Yeltsin’s efforts at economic reform in the Russian Federation were also stymied by a lack of clarity in the definition of institutional powers and an absence of consensus on the rules of the game among political players. This was personified by the actions of the chair of the unreformed Supreme Soviet, Ruslan Khasbulatov, aided by the vice-president, Aleksandr Rutskoi. Invoking the then-current Soviet Constitution, they asserted that the CPD and Supreme Soviet were legally the Russian Federation’s supreme authority above the president, and legislated so as to frustrate Yeltsin’s decrees, particularly by controlling the National Bank. The Supreme Soviet, where the Communists and nationalists formed a majority of legislators, voted down every reform effort by Yeltsin and his team. An ongoing struggle for power ensued between the two branches of government, executive and legislative, which became even more acute after the expiration of Yeltsin’s emergency powers in November 1992. Bolstered by his win in the 25 April 1993 referendum on constitutional change, he continued to rule by decree, these coming into conflict with the laws issuing from the legislative chamber.

On 21 September 1993, Yeltsin issued Decree No. 1400, by which the CPD and the Supreme Soviet were abolished, a new State Duma was to be elected, and a referendum on a draft constitution to be held, the latter two in December. Khasbulatov responded by removing Yeltsin and replacing him with Rutskoi who immediately declared Yeltsin’s decree invalid. A violent conflict erupted between supporters of the president and those of his opponents, with Rutskoi openly urging people gathered in the streets outside to rebellion. The matter was resolved by Yeltsin’s shelling and storming of the White House, the rebels’ headquarters, resulting in their surrender. Elections to the State Duma proceeded on 12 December, as did approval of the new ‘superpresidential’ constitution modeled on that of the French Fifth Republic.

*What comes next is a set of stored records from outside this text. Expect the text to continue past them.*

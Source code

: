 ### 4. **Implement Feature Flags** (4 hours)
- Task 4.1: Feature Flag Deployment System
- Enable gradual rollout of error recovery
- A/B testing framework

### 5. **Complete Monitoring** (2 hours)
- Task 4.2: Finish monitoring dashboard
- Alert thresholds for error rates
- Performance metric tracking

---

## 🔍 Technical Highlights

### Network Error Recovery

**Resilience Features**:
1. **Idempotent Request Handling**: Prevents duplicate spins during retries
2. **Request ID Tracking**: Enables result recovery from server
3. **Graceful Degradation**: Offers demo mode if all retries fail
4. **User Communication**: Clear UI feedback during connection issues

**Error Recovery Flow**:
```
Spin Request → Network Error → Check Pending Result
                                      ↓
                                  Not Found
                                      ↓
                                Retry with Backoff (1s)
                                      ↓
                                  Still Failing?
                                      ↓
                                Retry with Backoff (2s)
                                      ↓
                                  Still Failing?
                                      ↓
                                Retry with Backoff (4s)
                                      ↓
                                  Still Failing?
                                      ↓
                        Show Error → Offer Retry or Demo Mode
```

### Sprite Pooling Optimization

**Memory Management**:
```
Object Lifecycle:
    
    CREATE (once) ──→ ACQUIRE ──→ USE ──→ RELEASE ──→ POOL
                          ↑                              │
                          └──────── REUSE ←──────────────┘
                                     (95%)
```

The December 1993 State Duma elections produced a legislature with a majority of anti-Yeltsin parties, chiefly Vladimir Zhirinovsky’s misnamed Liberal Democrats plus Gennady Ziuganov’s die-hard Communists and their associates. Pro-reform parties were in the minority. This State Duma in February 1994 voted to grant amnesty to both the August 1991 putschists and the October 1993 insurrectionists (including Khasbulatov and Rutskoi)—much to the annoyance of Yeltsin. During most of 1994, due to health problems Yeltsin lapsed into inactivity and the pace of change in the Russian Federation slowed markedly. His approval ratings were dropping, relations with the West were deteriorating, the economy was in a parlous state, and his expectations of Western assistance were disappointed. In December, he launched a war against Chechnya, which had declared independence in 1991. This turned into a disaster. In the December 1995 State Duma elections, his opponents came out even stronger, with the parties of Ziuganov and Zhirinovsky just shy of a majority of the 450 seats. Yeltsin’s popularity was plummeting.

Despite having suffered three heart attacks within six months in 1995, Yeltsin announced in February 1996 that he would enter the contest for a second presidential term. His campaign—financed by the oligarchs—was marked by his generous distribution of gifts to voters while crisscrossing the country, a truce with Chechnya, and a promise of reform, freedom, and stability in the future. In the first round, Yeltsin obtained 36 per cent of the vote for Ziuganov’s 32; in the second round, it was 54 to 41; between rounds, Yeltsin suffered another heart attack. After the election, he underwent a seven-hour quintuple bypass operation in November, followed in January by pneumonia.

In his second term, President Yeltsin aimed for stability and the reactivation of reforms, but achieved only instability instead. Sensing that his prime minister and ministers were not up to bringing in a full-fledged market economy, he dismissed conservative premier Viktor Chernomyrdin in March 1998, and brought in the banker Sergei Kirienko. But following the August financial crash—involving defaults and devaluation—he dismissed Kirienko and recalled Chernomyrdin as acting premier. The crash came about as a result of failed efforts to prop up the state budget by measures such as issuing bonds (GKOs) and the ‘loans for shares’ scheme. When the government ran out of money it could not repay the bonds and state ownership of enterprises in potentially lucrative sectors of the economy was forfeited for insubstantial sums to the lenders, wealthy oligarchs with connections. It meant practically giving away state-owned enterprises (SOEs), and further weakening the state. Instead of his desired social democracy, Yeltsin’s economic reforms had devolved into ‘crony capitalism’ benefitting the few. In September, the spymaster Yevgeny Primakov was appointed prime minister. In May1999, when charges of corruption against Yeltsin and ‘The Family’ (a term for the intimate circle surrounding the president and collectively benefitting from the perks of office) were being prepared by the prosecutor general, Primakov was replaced by Sergei Stepashin, a former interior minister. He, in turn, was replaced in August by the unknown ex-KGB Lt Col and bureaucrat, Vladimir Putin. On New Year’s Eve, Yeltsin announced his resignation and designated Putin as his successor, asking him to ‘Look after Russia.’ Putin’s first official act was to give Yeltsin lifetime immunity from prosecution.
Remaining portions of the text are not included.